NEW YORK — Natural gas prices jumped Thursday after the U.S. government reported that supplies fell by the largest amount ever for this time of year as frigid weather chilled parts of the Canada and the U.S. Midwest and Northeast.
Meanwhile, benchmark crude for January delivery dropped a penny to settle at US$72.65 a barrel. In London, Brent crude for February delivery fell 92 cents to settle at $73.37 on the ICE futures exchange.
A wintry mix of rain and snow kept heaters cranked on high, consuming large stores of natural gas in some of the country’s largest markets like Chicago.
Still, the amount of gas in storage remains 14 per cent above the five-year average for this time of year.

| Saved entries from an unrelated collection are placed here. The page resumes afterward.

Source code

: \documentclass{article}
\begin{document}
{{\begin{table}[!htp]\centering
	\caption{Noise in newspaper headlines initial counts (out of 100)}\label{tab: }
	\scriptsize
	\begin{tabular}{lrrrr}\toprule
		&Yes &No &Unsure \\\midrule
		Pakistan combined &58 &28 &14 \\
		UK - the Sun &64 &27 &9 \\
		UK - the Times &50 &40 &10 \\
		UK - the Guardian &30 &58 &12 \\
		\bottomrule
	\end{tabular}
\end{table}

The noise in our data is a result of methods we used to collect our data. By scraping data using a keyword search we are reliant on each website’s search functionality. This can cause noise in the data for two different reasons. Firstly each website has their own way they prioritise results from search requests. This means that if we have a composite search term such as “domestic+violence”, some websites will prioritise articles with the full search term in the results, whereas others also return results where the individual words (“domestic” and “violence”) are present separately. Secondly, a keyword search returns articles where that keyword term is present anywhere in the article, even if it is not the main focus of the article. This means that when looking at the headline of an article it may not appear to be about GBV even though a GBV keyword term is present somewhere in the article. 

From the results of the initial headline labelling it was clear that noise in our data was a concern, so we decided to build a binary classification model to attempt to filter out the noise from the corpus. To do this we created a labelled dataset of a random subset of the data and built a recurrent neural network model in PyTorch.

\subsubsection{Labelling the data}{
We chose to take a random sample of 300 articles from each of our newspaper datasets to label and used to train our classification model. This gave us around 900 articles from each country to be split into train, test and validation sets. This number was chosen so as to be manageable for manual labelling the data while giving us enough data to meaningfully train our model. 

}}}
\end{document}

The Energy Information Administration said the U.S. supply of natural gas dropped by 207 billion cubic feet last week, the most ever for this time of year, according to analyst Stephen Schork.
“It was brutally cold,” Schork said. “People have been saying for so long that natural gas is due for a rally and they’ve been wrong all year long. But with a big draw, I expect prices to move higher.”
The natural gas contract for January delivery climbed 30.6 cents, nearly six per cent, to settle at $5.768 per 1,000 cubic feet on the New York Mercantile Exchange.
Natural gas prices had slumped all year as the economy struggled to pull itself from recession. Supplies finally started falling this month, but only after underground storage caverns were crammed to near capacity.
Energy prices tend to rise when the weather cools, and this year is no different. Natural gas prices have doubled since September, but they’re only slightly more expensive than a year ago.
In other Nymex trading in January contracts, heating oil fell less than a penny to settle at $1.9574 a gallon while gasoline fell 2.19 cents to settle at $1.852 a gallon.